Records shown START

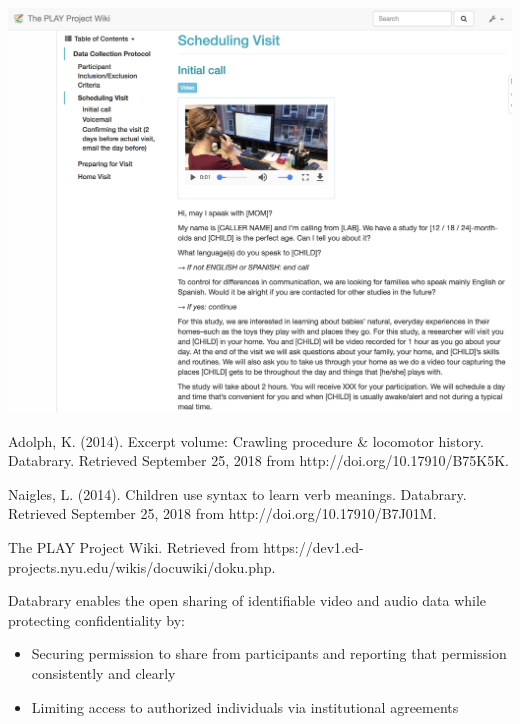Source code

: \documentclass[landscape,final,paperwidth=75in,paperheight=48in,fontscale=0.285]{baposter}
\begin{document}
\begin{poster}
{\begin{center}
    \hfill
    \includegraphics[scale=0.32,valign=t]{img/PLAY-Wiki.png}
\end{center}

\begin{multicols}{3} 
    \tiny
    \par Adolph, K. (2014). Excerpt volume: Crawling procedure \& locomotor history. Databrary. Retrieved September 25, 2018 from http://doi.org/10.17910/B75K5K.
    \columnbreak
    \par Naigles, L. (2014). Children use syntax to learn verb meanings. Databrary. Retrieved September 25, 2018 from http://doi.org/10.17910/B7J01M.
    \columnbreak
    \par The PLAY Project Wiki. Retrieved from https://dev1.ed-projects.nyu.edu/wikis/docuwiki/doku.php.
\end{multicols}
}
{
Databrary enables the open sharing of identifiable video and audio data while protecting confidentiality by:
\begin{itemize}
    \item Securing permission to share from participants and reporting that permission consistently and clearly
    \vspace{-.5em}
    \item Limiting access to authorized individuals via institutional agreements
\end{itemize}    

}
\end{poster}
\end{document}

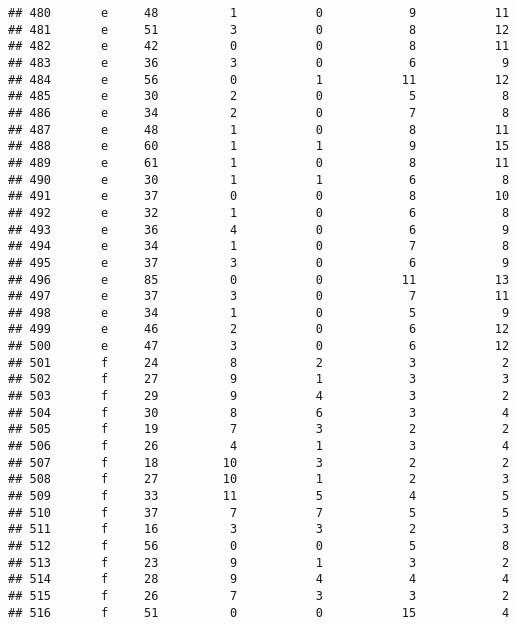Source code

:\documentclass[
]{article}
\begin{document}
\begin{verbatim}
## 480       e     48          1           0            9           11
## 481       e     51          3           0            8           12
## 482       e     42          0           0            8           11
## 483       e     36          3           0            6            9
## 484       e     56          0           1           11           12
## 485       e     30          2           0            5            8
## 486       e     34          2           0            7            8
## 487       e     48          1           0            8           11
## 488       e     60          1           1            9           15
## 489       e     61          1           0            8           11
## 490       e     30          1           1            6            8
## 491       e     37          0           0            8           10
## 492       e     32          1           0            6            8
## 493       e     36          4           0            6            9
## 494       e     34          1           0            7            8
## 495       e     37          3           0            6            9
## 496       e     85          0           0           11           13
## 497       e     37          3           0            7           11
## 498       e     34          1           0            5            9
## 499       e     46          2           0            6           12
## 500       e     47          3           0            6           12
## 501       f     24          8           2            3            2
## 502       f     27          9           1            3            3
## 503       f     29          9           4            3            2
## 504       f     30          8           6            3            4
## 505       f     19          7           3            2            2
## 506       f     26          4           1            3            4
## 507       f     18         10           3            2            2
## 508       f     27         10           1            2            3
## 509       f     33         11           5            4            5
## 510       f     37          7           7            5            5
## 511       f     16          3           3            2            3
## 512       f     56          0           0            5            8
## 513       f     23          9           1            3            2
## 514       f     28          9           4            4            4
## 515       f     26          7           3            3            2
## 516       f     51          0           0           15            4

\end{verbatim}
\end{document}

Records shown END

Your objective » Reproduce the data above line for line, from its first line through the line containing "The PLAY Project", both ends included, with the pictures omitted and nothing more.

Response to the task »
Source code

: \documentclass[landscape,final,paperwidth=75in,paperheight=48in,fontscale=0.285]{baposter}
\begin{document}
\begin{poster}
{\begin{center}
    \hfill
    \includegraphics[scale=0.32,valign=t]{img/PLAY-Wiki.png}
\end{center}

\begin{multicols}{3} 
    \tiny
    \par Adolph, K. (2014). Excerpt volume: Crawling procedure \& locomotor history. Databrary. Retrieved September 25, 2018 from http://doi.org/10.17910/B75K5K.
    \columnbreak
    \par Naigles, L. (2014). Children use syntax to learn verb meanings. Databrary. Retrieved September 25, 2018 from http://doi.org/10.17910/B7J01M.
    \columnbreak
    \par The PLAY Project Wiki. Retrieved from https://dev1.ed-projects.nyu.edu/wikis/docuwiki/doku.php.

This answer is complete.